Saturday 12 June 2021

Tolkien Society Seminar 2021 – “Tolkien and Diversity”

First: crikey! Has it really been nearly three years since my last post ...! Sorry! 😳

What prompts me to write at this point is seeing reactions to the announcement of the speakers for the 2021 Tolkien Society Seminar on “Tolkien and Diversity”.

Now, let me be honest with you from the outset: it is very few (less than an handful) of the papers that I would, personally, be interested in attending, but that is really besides the point here.

Or perhaps it is actually precisely the point, because even if I am not necessarily personally interested in the individual papers, I am truly happy that the Tolkien Society is addressing this topic, and I am very happy that there are people who wish to speak on all of these topics, and that there will be an audience within the Tolkien Society for all of these papers.

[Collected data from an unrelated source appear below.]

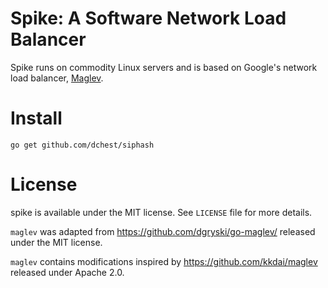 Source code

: # Spike: A Software Network Load Balancer

Spike runs on commodity Linux servers and is based on Google's network
load balancer, [Maglev][0].

[0]: https://research.google.com/pubs/pub44824.html

# Install

```
go get github.com/dchest/siphash
```

# License

spike is available under the MIT license. See `LICENSE` file for more
details.

`maglev` was adapted from https://github.com/dgryski/go-maglev/ released
under the MIT license.

`maglev` contains modifications inspired by
https://github.com/kkdai/maglev released under Apache 2.0.
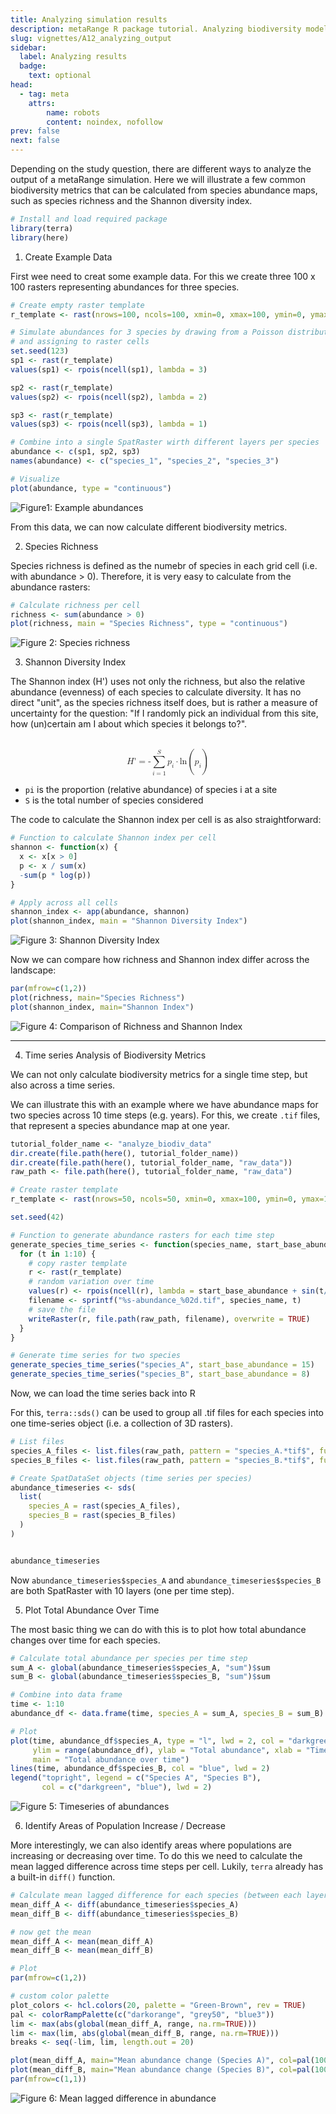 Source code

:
 ```yaml
---
title: Analyzing simulation results
description: metaRange R package tutorial. Analyzing biodiversity model output.
slug: vignettes/A12_analyzing_output
sidebar:
  label: Analyzing results
  badge:
    text: optional
head:
  - tag: meta
    attrs:
        name: robots
        content: noindex, nofollow
prev: false
next: false
---
```



Depending on the study question, there are different ways to analyze the output of a metaRange simulation.
Here we will illustrate a few common biodiversity metrics that can be calculated from species abundance maps, such as species richness and the Shannon diversity index.

``` r
# Install and load required package
library(terra)
library(here)

```

1. Create Example Data

First wee need to creat some example data.
For this we create three 100 x 100 rasters representing abundances for three species.
``` r
# Create empty raster template
r_template <- rast(nrows=100, ncols=100, xmin=0, xmax=100, ymin=0, ymax=100)

# Simulate abundances for 3 species by drawing from a Poisson distribution
# and assigning to raster cells
set.seed(123)
sp1 <- rast(r_template)
values(sp1) <- rpois(ncell(sp1), lambda = 3)

sp2 <- rast(r_template)
values(sp2) <- rpois(ncell(sp2), lambda = 2)

sp3 <- rast(r_template)
values(sp3) <- rpois(ncell(sp3), lambda = 1)

# Combine into a single SpatRaster wirth different layers per species
abundance <- c(sp1, sp2, sp3)
names(abundance) <- c("species_1", "species_2", "species_3")

# Visualize
plot(abundance, type = "continuous")


```
![Figure1: Example abundances](../../../assets/A12_analyzing_results/abundance.png)

From this data, we can now calculate different biodiversity metrics.

2. Species Richness

Species richness is defined as the numebr of species in each grid cell (i.e. with abundance > 0).
Therefore, it is very easy to calculate from the abundance rasters:
``` r
# Calculate richness per cell
richness <- sum(abundance > 0)
plot(richness, main = "Species Richness", type = "continuous")


```
![Figure 2: Species richness](../../../assets/A12_analyzing_results/richness.png)

3. Shannon Diversity Index

The Shannon index (H') uses not only the richness, but also the relative abundance (evenness) of each species to calculate diversity.
It has no direct "unit", as the species richness itself does, but is rather a measure of uncertainty for the question: "If I randomly pick an individual from this site, how (un)certain am I about which species it belongs to?".

​<math xmlns="http://www.w3.org/1998/Math/MathML" display="block">
  <mrow>
    <mi>H</mi><mo>'</mo><mo>=</mo>
    <mrow>
      <mo>-</mo>
      <munderover>
        <mo>&#x2211;</mo>
        <mrow><mi>i</mi><mo>=</mo><mn>1</mn></mrow>
        <mi>S</mi>
      </munderover>
      <msub><mi>p</mi><mi>i</mi></msub>
      <mo>&#x22C5;</mo>
      <mi>ln</mi>
      <mo>(</mo>
        <msub><mi>p</mi><mi>i</mi></msub>
      <mo>)</mo>
    </mrow>
  </mrow>
</math>

- `pi`   is the proportion (relative abundance) of species i at a site
- `S` is the total number of species considered

The code to calculate the Shannon index per cell is as also straightforward:
``` r
# Function to calculate Shannon index per cell
shannon <- function(x) {
  x <- x[x > 0]
  p <- x / sum(x)
  -sum(p * log(p))
}

# Apply across all cells
shannon_index <- app(abundance, shannon)
plot(shannon_index, main = "Shannon Diversity Index")

```
![Figure 3: Shannon Diversity Index](../../../assets/A12_analyzing_results/shannon.png)

Now we can compare how richness and Shannon index differ across the landscape:
``` r
par(mfrow=c(1,2))
plot(richness, main="Species Richness")
plot(shannon_index, main="Shannon Index")


```

![Figure 4: Comparison of Richness and Shannon Index](../../../assets/A12_analyzing_results/richness_vs_shannon.png)

_________________________________

4. Time series Analysis of Biodiversity Metrics

We can not only calculate biodiversity metrics for a single time step, but also across a time series.

We can illustrate this with an example where we have abundance maps for two species across 10 time steps (e.g. years).
For this, we create `.tif` files, that represent a species abundance map at one year.
``` r
tutorial_folder_name <- "analyze_biodiv_data"
dir.create(file.path(here(), tutorial_folder_name))
dir.create(file.path(here(), tutorial_folder_name, "raw_data"))
raw_path <- file.path(here(), tutorial_folder_name, "raw_data")

# Create raster template
r_template <- rast(nrows=50, ncols=50, xmin=0, xmax=100, ymin=0, ymax=100)

set.seed(42)

# Function to generate abundance rasters for each time step
generate_species_time_series <- function(species_name, start_base_abundance) {
  for (t in 1:10) {
    # copy raster template
    r <- rast(r_template)
    # random variation over time
    values(r) <- rpois(ncell(r), lambda = start_base_abundance + sin(t/2) * start_base_abundance/3)
    filename <- sprintf("%s-abundance_%02d.tif", species_name, t)
    # save the file
    writeRaster(r, file.path(raw_path, filename), overwrite = TRUE)
  }
}

# Generate time series for two species
generate_species_time_series("species_A", start_base_abundance = 15)
generate_species_time_series("species_B", start_base_abundance = 8)

```

Now, we can load the time series back into R

For this, `terra::sds()` can be used to group all .tif files for each species into one time-series object (i.e. a collection of 3D rasters).
``` r
# List files
species_A_files <- list.files(raw_path, pattern = "species_A.*tif$", full.names = TRUE)
species_B_files <- list.files(raw_path, pattern = "species_B.*tif$", full.names = TRUE)

# Create SpatDataSet objects (time series per species)
abundance_timeseries <- sds(
  list(
    species_A = rast(species_A_files),
    species_B = rast(species_B_files)
  )
)


abundance_timeseries


```



Now `abundance_timeseries$species_A` and `abundance_timeseries$species_B` are both SpatRaster with 10 layers (one per time step).




5. Plot Total Abundance Over Time

The most basic thing we can do with this is to plot how total abundance changes over time for each species.
``` r
# Calculate total abundance per species per time step
sum_A <- global(abundance_timeseries$species_A, "sum")$sum
sum_B <- global(abundance_timeseries$species_B, "sum")$sum

# Combine into data frame
time <- 1:10
abundance_df <- data.frame(time, species_A = sum_A, species_B = sum_B)

# Plot
plot(time, abundance_df$species_A, type = "l", lwd = 2, col = "darkgreen",
     ylim = range(abundance_df), ylab = "Total abundance", xlab = "Time step",
     main = "Total abundance over time")
lines(time, abundance_df$species_B, col = "blue", lwd = 2)
legend("topright", legend = c("Species A", "Species B"),
       col = c("darkgreen", "blue"), lwd = 2)

```
![Figure 5: Timeseries of abundances](../../../assets/A12_analyzing_results/timeseries.png)

6. Identify Areas of Population Increase / Decrease

More interestingly, we can also identify areas where populations are increasing or decreasing over time.
To do this we need to calculate the mean lagged difference across time steps per cell.
Lukily, `terra` already has a built-in `diff()` function.

``` r
# Calculate mean lagged difference for each species (between each layer)
mean_diff_A <- diff(abundance_timeseries$species_A)
mean_diff_B <- diff(abundance_timeseries$species_B)

# now get the mean
mean_diff_A <- mean(mean_diff_A)
mean_diff_B <- mean(mean_diff_B)

# Plot
par(mfrow=c(1,2))

# custom color palette
plot_colors <- hcl.colors(20, palette = "Green-Brown", rev = TRUE)
pal <- colorRampPalette(c("darkorange", "grey50", "blue3"))
lim <- max(abs(global(mean_diff_A, range, na.rm=TRUE)))
lim <- max(lim, abs(global(mean_diff_B, range, na.rm=TRUE)))
breaks <- seq(-lim, lim, length.out = 20)

plot(mean_diff_A, main="Mean abundance change (Species A)", col=pal(100), breaks=breaks, type ="continuous")
plot(mean_diff_B, main="Mean abundance change (Species B)", col=pal(100), breaks=breaks, type ="continuous")
par(mfrow=c(1,1))
```
![Figure 6: Mean lagged difference in abundance](../../../assets/A12_analyzing_results/mean_change.png)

Over the years we have seen many attempts by various special-interest groups or movements to appropriate Tolkien and/or his work, by which I mean attempts to claim that not only did Tolkien support their particular cause, but reading his work from that particular ideological perspective was actually the only ‘proper’ way to read it (and anyone claiming otherwise didn't understand his work). Examples of this ranges from the Hippie movement and the eco-environmentalist movement to neo-conservatives and far-right racist groups and from Roman Catholics to Pagans. All of these have seen examples of people claiming that Tolkien supported their views and that theirs was the only ‘right’ way to read and understand Tolkien.

If anything, it shows how diverse the applicability of Tolkien is.

Let's revisit this concept, which Tolkien speaks of in the Foreword to the second edition of The Lord of the Rings

Other arrangements could be devised according to the tastes or views of those who like allegory or topical reference. But I cordially dislike allegory in all its manifestations, and always have done so since I grew old and wary enough to detect its presence. I much prefer history, true or feigned, with its varied applicability to the thought and experience of readers. I think that many confuse ‘applicability’ with ‘allegory’; but the one resides in the freedom of the reader, and the other in the purposed domination of the author.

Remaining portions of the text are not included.